Let's go to TvTropes and Star Wars for this.

Let's define some terms first.

In a story there are very commonly two antagonists, the Big Bad, and the Dragon. I think Star Wars is the best stereotypical example of the characters. The Emperor is the Big Bad, and Darth Vader is the Dragon.

Here are some things that define the two. The Big Bad is evil to the core. He is the reason bad things are happening. He is the brains. He may be strong or weak, or maybe just strong in his home base. Maybe he can't leave his home base. The Big Bad may be frail and not be able to act for long periods of time.

The Dragon has some honor. The Dragon does not have the weaknesses of the Big Bad. He may be weaker in theory, but is much better suited for going out and harrasing the hero on the hero's terms.

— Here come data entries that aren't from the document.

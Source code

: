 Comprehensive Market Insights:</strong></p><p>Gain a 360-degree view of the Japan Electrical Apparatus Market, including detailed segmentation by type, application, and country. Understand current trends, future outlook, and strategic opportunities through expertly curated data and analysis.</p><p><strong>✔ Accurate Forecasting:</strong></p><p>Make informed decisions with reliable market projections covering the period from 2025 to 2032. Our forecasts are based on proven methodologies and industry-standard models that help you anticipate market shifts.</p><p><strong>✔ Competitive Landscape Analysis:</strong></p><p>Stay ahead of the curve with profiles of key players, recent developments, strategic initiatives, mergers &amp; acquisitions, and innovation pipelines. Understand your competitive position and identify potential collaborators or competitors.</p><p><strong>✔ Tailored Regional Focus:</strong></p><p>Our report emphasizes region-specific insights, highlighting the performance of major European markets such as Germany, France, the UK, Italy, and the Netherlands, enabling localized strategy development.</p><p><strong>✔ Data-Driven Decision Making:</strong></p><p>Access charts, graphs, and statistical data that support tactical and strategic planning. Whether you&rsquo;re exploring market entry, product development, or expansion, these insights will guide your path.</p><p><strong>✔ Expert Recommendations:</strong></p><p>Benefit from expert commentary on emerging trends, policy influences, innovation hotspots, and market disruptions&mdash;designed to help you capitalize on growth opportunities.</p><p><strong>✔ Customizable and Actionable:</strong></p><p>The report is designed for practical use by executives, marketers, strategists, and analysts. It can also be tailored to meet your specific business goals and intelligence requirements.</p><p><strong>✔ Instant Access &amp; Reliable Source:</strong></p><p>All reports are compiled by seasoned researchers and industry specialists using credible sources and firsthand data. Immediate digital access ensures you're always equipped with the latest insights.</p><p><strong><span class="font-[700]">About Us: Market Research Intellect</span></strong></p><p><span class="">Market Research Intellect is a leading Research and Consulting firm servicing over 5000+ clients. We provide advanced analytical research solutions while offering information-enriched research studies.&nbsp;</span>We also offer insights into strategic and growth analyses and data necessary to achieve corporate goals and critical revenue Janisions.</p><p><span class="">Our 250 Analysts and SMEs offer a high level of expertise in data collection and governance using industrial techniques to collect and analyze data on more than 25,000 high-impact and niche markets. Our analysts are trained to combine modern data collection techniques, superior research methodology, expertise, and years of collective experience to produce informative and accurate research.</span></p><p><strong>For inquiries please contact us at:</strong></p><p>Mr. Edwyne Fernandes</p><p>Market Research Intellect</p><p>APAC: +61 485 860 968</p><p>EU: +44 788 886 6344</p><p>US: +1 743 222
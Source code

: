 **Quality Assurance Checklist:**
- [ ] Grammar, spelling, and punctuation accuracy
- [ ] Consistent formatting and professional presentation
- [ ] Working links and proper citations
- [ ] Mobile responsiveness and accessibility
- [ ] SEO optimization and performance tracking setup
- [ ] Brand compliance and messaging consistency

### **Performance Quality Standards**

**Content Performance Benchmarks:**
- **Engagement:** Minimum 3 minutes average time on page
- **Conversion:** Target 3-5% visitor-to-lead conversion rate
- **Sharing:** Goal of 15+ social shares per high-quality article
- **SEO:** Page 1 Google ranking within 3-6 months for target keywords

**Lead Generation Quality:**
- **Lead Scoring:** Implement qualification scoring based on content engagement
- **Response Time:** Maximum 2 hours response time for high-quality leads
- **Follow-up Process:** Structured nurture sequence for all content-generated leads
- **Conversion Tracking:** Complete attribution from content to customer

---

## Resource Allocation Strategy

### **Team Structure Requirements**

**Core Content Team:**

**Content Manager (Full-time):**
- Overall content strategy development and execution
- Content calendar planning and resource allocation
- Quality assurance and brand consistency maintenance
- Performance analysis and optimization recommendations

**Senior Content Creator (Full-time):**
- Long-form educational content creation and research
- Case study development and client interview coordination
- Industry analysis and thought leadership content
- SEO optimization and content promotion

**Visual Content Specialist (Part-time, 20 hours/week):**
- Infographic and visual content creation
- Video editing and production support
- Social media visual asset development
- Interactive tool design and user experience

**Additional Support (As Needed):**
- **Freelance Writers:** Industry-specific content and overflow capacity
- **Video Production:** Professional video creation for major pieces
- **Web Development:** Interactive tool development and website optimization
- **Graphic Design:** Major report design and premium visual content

And we are back to the question. You can hide the Big Bad, but in that case you most likely need a Dragon, and you can't hide the Dragon. Star Wars, the first movie (Hope Awakens) is a great example of this. We see the Emperor in a hologram for a moment. That scene does not need to be there. We can just know that Darth Vader works for someone. We can get a feeling of how evil he is just based on Vader.

So when you create a narrative just make sure that there is a Dragon. Let the protagonist battle him. The protagonist can then achieve his goals. IS it to survive and escape? is it to save the word? is it to get the girl? It does not matter, at some point the Dragon and the Hero can come head to head (or not) and the hero can use his heroic strengths to exploit the Dragon's tragic weakness. We can also know that the Big Bad orchestrated the conflict. He planned it, he did things to help the Dragon, and then he dissipated back into the shadows before the hero ever found out who he was. The story will be satisfying as long as the Dragon lies bleeding.

And maybe we will learn about the Big Bad in part two?